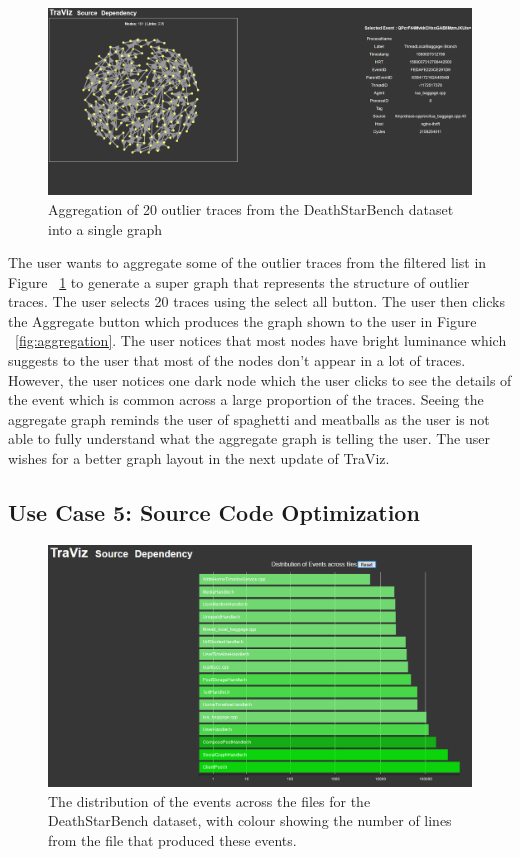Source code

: \begin{figure}
    \centering
    \includegraphics[width=\textwidth]{fig/aggregate}
    \caption{Aggregation of 20 outlier traces from the DeathStarBench dataset into a single graph}
    \label{fig:outlier}
\end{figure}

The user wants to aggregate some of the outlier traces from the filtered list
in Figure ~\ref{fig:outlier}
to generate
a super graph that represents the structure of outlier traces. The user
selects 20 traces using the select all button. The user then clicks
the Aggregate button which produces the graph shown to the user
in Figure ~\ref{fig:aggregation}. The user notices that most nodes
have bright luminance which suggests to the user that most of the
nodes don't appear in a lot of traces. However, the user notices
one dark node which the user clicks to see the details of the event
which is common across a large proportion of the traces.
Seeing the aggregate graph reminds the user of spaghetti and meatballs
as the user is not able to fully understand what the aggregate graph
is telling the user. The user wishes for a better graph layout in the next
update of TraViz.

\subsection{Use Case 5: Source Code Optimization}

\begin{figure}
    \centering
    \includegraphics[width=\textwidth]{fig/sourcecode1}
    \caption{The distribution of the events across the files for the DeathStarBench dataset, with colour showing the number of lines from the
    file that produced these events.}
    \label{fig:source1}
\end{figure}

====

*Problem statement*
Write out the whole listing above exactly, minus images.

*Written solution*
Source code

: \begin{figure}
    \centering
    \includegraphics[width=\textwidth]{fig/aggregate}
    \caption{Aggregation of 20 outlier traces from the DeathStarBench dataset into a single graph}
    \label{fig:outlier}
\end{figure}

The user wants to aggregate some of the outlier traces from the filtered list
in Figure ~\ref{fig:outlier}
to generate
a super graph that represents the structure of outlier traces. The user
selects 20 traces using the select all button. The user then clicks
the Aggregate button which produces the graph shown to the user
in Figure ~\ref{fig:aggregation}. The user notices that most nodes
have bright luminance which suggests to the user that most of the
nodes don't appear in a lot of traces. However, the user notices
one dark node which the user clicks to see the details of the event
which is common across a large proportion of the traces.
Seeing the aggregate graph reminds the user of spaghetti and meatballs
as the user is not able to fully understand what the aggregate graph
is telling the user. The user wishes for a better graph layout in the next
update of TraViz.

\subsection{Use Case 5: Source Code Optimization}

\begin{figure}
    \centering
    \includegraphics[width=\textwidth]{fig/sourcecode1}
    \caption{The distribution of the events across the files for the DeathStarBench dataset, with colour showing the number of lines from the
    file that produced these events.}
    \label{fig:source1}
\end{figure}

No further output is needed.